Fa’ come credi, conclude il funzionario.
Mi stupisce che proprio tu dica questo. Tu non sei un semplice poliziotto, tu sei un primo dirigente della polizia di Stato. Rispetto le tue opinioni. Ma se perfino tu ti tiri indietro, chi le fa le indagini? La conferma che quello che ho scritto non fosse un’opinione è l’arresto di trentadue vigili urbani e sei funzionari del Comune accusati di aver favorito i tuoi amici. Ed è stata la prima volta in cui nelle indagini di Mani pulite sia stato contestato il reato di associazione a delinquere. Gli arresti non li ho fatti io, li ha fatti la Procura.
Fa’ come credi, ripete lui. Però ascoltami…
Il funzionario della questura si sistema sulla sedia. E appoggia un gomito sulla scrivania per avvicinarsi un po’.
… Ascoltami bene. Se da te viene qualcuno e ti spara, noi non sapremmo nemmeno da dove cominciare le indagini.
Lo sguardo serio del dirigente di polizia galleggia a mezz’aria. È come se la stanza, questa stanza, la foto del presidente della Repubblica appesa al muro, gli encomi solenni incorniciati su tutta la parete, la libreria con i codici e i manuali di diritto, i fascicoli sulla scrivania, la sedia su cui sono seduto, la finestra, le nuvole grigie sopra i tetti, la lampada accesa, io stesso, la sua giacca, la sua cravatta, la sua camicia, le sue mani grandi come badili, è come se tutto questo galleggiasse a mezz’aria. Come se ogni pezzo, ogni elemento, ogni oggetto se ne andasse per proprio conto.
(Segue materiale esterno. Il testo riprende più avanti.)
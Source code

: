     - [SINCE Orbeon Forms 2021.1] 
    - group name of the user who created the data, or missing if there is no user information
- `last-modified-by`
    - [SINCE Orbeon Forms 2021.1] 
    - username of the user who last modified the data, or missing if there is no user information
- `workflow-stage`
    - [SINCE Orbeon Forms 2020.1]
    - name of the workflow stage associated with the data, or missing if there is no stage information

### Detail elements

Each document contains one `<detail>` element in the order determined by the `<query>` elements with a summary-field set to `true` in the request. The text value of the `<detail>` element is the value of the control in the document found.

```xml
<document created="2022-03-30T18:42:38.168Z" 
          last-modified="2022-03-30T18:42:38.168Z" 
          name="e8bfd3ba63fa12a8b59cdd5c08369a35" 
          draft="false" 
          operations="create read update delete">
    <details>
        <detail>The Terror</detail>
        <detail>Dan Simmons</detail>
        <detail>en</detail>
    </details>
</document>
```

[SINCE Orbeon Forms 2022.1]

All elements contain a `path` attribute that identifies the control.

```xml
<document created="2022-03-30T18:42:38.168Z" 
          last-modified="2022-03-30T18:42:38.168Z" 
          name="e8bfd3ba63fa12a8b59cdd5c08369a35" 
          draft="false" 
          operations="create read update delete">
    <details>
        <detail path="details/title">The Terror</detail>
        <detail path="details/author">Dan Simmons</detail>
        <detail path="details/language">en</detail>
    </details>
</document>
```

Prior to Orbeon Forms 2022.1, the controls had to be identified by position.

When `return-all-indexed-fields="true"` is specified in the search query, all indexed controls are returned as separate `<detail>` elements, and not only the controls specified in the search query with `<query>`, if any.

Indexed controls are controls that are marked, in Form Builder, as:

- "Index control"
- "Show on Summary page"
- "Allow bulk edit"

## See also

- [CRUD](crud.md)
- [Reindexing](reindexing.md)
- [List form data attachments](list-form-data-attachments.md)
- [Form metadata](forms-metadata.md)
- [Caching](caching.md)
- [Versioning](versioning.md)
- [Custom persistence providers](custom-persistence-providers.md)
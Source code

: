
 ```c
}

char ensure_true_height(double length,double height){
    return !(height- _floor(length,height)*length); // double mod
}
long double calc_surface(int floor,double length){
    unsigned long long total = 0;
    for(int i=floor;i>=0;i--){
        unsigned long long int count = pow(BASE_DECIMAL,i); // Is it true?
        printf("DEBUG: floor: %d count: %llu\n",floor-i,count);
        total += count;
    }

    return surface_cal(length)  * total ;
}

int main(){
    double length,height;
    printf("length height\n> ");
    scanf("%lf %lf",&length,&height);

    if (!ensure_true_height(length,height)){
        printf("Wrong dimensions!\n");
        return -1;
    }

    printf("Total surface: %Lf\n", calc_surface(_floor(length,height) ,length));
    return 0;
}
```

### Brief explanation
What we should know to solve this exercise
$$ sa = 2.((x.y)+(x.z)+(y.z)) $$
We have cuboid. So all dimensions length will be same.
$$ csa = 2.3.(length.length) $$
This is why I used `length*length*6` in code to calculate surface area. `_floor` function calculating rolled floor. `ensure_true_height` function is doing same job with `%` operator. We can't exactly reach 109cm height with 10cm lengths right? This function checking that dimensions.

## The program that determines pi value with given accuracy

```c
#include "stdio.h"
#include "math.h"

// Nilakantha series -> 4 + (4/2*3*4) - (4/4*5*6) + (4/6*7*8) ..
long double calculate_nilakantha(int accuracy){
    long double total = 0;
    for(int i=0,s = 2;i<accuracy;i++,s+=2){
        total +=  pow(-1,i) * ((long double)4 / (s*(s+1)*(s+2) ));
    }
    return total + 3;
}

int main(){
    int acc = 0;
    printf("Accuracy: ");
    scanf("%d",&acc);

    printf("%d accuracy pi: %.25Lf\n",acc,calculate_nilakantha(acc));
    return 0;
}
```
Frammenti di un mondo in frantumi. Di un Paese in frantumi. È come assistere a un attentato. E avere il tempo di scoprire che l’ordigno l’hanno piazzato proprio sotto ai tuoi piedi. Qui, in questura. Nel luogo in cui, più di altri, dovresti sentirti al sicuro. In nome della Costituzione. Delle leggi. Dei cittadini onesti. Dei poliziotti, dei carabinieri, dei militari, dei magistrati, dei testimoni uccisi soltanto perché praticavano quel dovere di libertà che ciascuno di noi dovrebbe esercitare.
Io non voglio spaventarti… aggiunge lui.
Tu guarda questo idiota cosa mi viene a dire. Forse ho capito male. Forse mi vuole dare un consiglio da amico esperto. E no che non è un consiglio. Non può essere un consiglio. Altrimenti non avrebbe definito commercianti affermati e gente onesta i suoi amici. Perché è evidente: sono amici suoi. L’hanno mandato avanti con il messaggio. E lui si è prestato. Chissà perché un alto funzionario deve abbassarsi a tanto. Chissà cosa c’è dietro. Ma no, forse ho capito male io.
In che senso mi dici questo, scusami.
Nel senso che ti ho appena detto. Tu hai pestato i piedi a così tanta gente, che se qualcuno viene a spararti, noi della polizia avremmo difficoltà a cominciare le indagini.
Cosa sta succedendo? La schiena mi si è raffreddata. Le mani anche. Sento il gelo sotto i piedi. Lungo le caviglie. Su fino ai polpacci. Quando quella sera in Liguria mi hanno puntato una pistola in mezzo agli occhi, non ho provato questo. Forse perché quella sera vicino a Sanremo avevo ancora un margine di trattativa. Forse perché lo sgherro amico del padre di Lia non mi ha attaccato alle spalle. Pur essendo un delinquente, ha avuto il coraggio di affrontarmi e guardarmi negli occhi. Questo pezzo di fango vestito da alto funzionario dello Stato no. Anche se continua a guardarmi dritto negli occhi, mi ha aggredito alle spalle. Perché una minaccia del genere, a favore di gente del genere, in un ufficio di polizia è un’aggressione alle spalle. Un attacco a sorpresa. Quando non te l’aspetti. Un tradimento. È questo che mette paura. L’essere colpiti a tradimento. E quando è un dirigente della polizia che ti minaccia, c’è davvero da avere paura.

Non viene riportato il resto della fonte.